Civil disobedience is easy to praise from a distance.
Everybody loves the man who stands up to the state.
Everybody shares the story.
Everybody cheers when someone says no.
But most people do not want to be the one dragged into court, bankrupted by lawyers, threatened with jail, or made an example of by prosecutors who exist to remind the rest of us what happens when we get out of line.
That is not cowardice.
That is self-preservation.
But it is also why the liberty movement so often becomes the liberty stand-around-and-argue-with-each-other movement.
We love brave men.
We just prefer they be someone else.
That is where jury nullification matters.
Because the state can write the law. The police can make the arrest. The prosecutor can bring the charges. The judge can wear the robe and speak in sacred tones.
But they still need a jury to convict.
And a jury does not have to help enforce an immoral law.
Look at Jeffrey Scott Sovern in Virginia.
He has pleaded not guilty after being charged with destroying 13 Flock license plate cameras. The state says the crime is the destruction of government-approved surveillance equipment.
A lot of free people would say the crime is building a mass surveillance network in the first place.
If you are on that jury, the real question is not merely, “Did he do it?”
The real question is, “Was there a victim?”
And if the only alleged victim is the machinery of the surveillance state, then a good jury should have a serious problem calling that justice.
That same principle applies far beyond Flock cameras.

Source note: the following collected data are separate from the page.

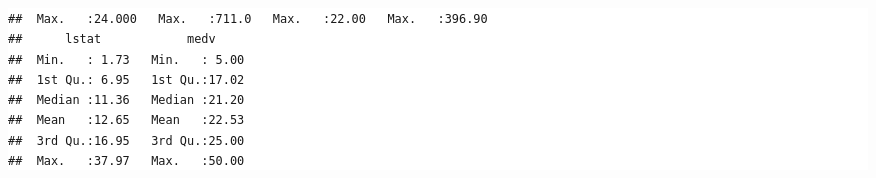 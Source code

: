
 ```
##  Max.   :24.000   Max.   :711.0   Max.   :22.00   Max.   :396.90  
##      lstat            medv      
##  Min.   : 1.73   Min.   : 5.00  
##  1st Qu.: 6.95   1st Qu.:17.02  
##  Median :11.36   Median :21.20  
##  Mean   :12.65   Mean   :22.53  
##  3rd Qu.:16.95   3rd Qu.:25.00  
##  Max.   :37.97   Max.   :50.00
```

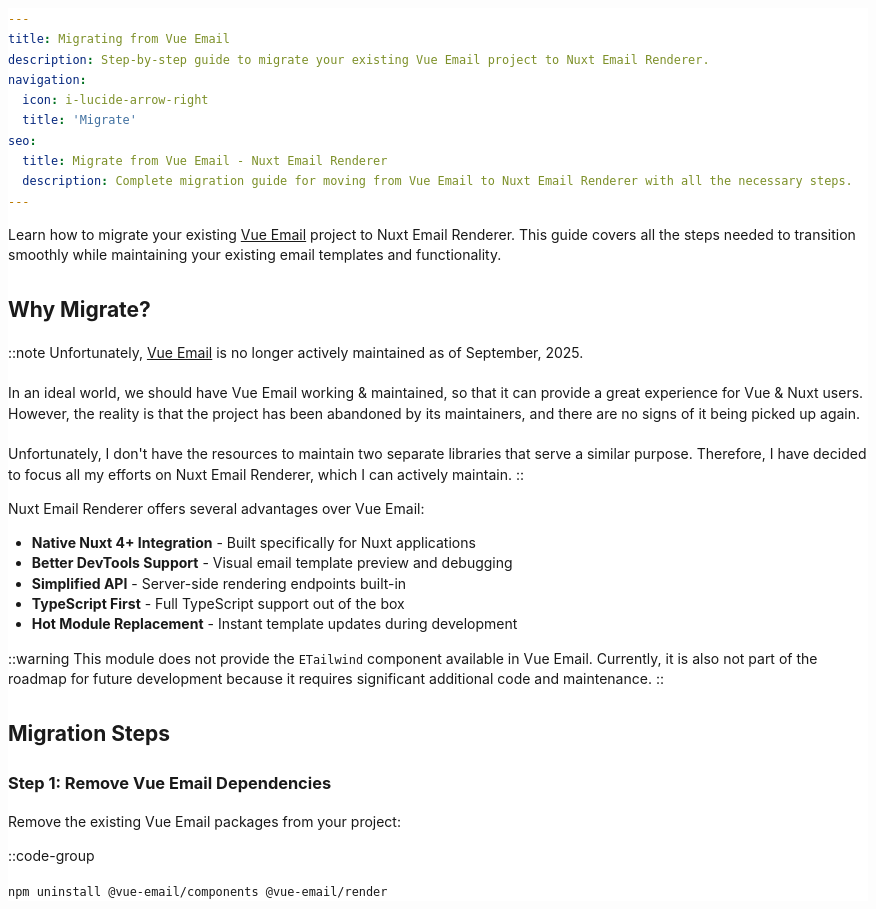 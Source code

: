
 ```yaml
---
title: Migrating from Vue Email
description: Step-by-step guide to migrate your existing Vue Email project to Nuxt Email Renderer.
navigation:
  icon: i-lucide-arrow-right
  title: 'Migrate'
seo:
  title: Migrate from Vue Email - Nuxt Email Renderer
  description: Complete migration guide for moving from Vue Email to Nuxt Email Renderer with all the necessary steps.
---
```


Learn how to migrate your existing [Vue Email](https://vuemail.net/) project to Nuxt Email Renderer. This guide covers all the steps needed to transition smoothly while maintaining your existing email templates and functionality.

## Why Migrate?

::note
Unfortunately, [Vue Email](https://vuemail.net/) is no longer actively maintained as of September, 2025. <br> <br> In an ideal world, we should have Vue Email working & maintained, so that it can provide a great experience for Vue & Nuxt users. However, the reality is that the project has been abandoned by its maintainers, and there are no signs of it being picked up again.<br> <br> Unfortunately, I don't have the resources to maintain two separate libraries that serve a similar purpose. Therefore, I have decided to focus all my efforts on Nuxt Email Renderer, which I can actively maintain.
::

Nuxt Email Renderer offers several advantages over Vue Email:

- **Native Nuxt 4+ Integration** - Built specifically for Nuxt applications
- **Better DevTools Support** - Visual email template preview and debugging
- **Simplified API** - Server-side rendering endpoints built-in
- **TypeScript First** - Full TypeScript support out of the box
- **Hot Module Replacement** - Instant template updates during development

::warning
This module does not provide the `ETailwind` component available in Vue Email. Currently, it is also not part of the roadmap for future development because it requires significant additional code and maintenance.
::

## Migration Steps

### Step 1: Remove Vue Email Dependencies

Remove the existing Vue Email packages from your project:

::code-group

```bash [npm]
npm uninstall @vue-email/components @vue-email/render
```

Julie Bass in Oak Park, Michigan, faced the threat of jail because she planted vegetables in her front yard instead of keeping the government-approved lawn.
Gary Harrington in Oregon was sentenced to jail and fined for storing water in reservoirs on his own land without the state’s permission.
Adam Guerrero, a teacher in Tennessee, faced city action over a community garden.
Across the country, people have been fined, threatened, prosecuted, and harassed for chickens, gardens, raw milk, tiny homes, rainwater, sheds, home businesses, zoning violations, and other peaceful acts that harmed nobody.
That is the key.
Nobody.
A real crime requires a real victim.
The state is not a person.
The state cannot be offended like a person. It cannot be trespassed against like a person. It cannot have rights like a person. The state exists, supposedly, to protect individuals from aggression.
So when the state prosecutes a peaceful person for violating a rule that harmed no actual human being, the jury should not ask how quickly it can rubber-stamp the punishment.
The jury should ask why it is being asked to punish him at all.
This is why jury nullification terrifies people in power.
It reminds them that the law is not magic.
A law is only enforceable if ordinary people agree to enforce it.
If juries refused to convict people for victimless crimes, many of these laws would become useless overnight.
Not because politicians repealed them.
Not because courts rediscovered the Constitution.
Not because bureaucrats had a change of heart.
But because twelve ordinary people looked at the state and said, “No.”
That is real power.
And it is power most Americans were never taught they had.
We are told jury duty is an inconvenience. A chore. A civic annoyance.
It is not.
The jury box may be the last peaceful place where an ordinary citizen can stand between a peaceful person and the state trying to destroy him.
That is why I talk about jury nullification.
That is why I made the “Ask Me About Jury Nullification” shirt.
Not because a shirt changes the world.
Because conversations do.
One conversation can become one juror.
One juror can hang a jury.
One jury can save a man.
And enough juries refusing to enforce immoral laws can make those laws impossible to use.
The next Jeffrey Scott Sovern, Julie Bass, Gary Harrington, or Adam Guerrero should not have to stand alone.
If the state wants to punish peaceful people for refusing to obey bad laws, it should have to get past us first.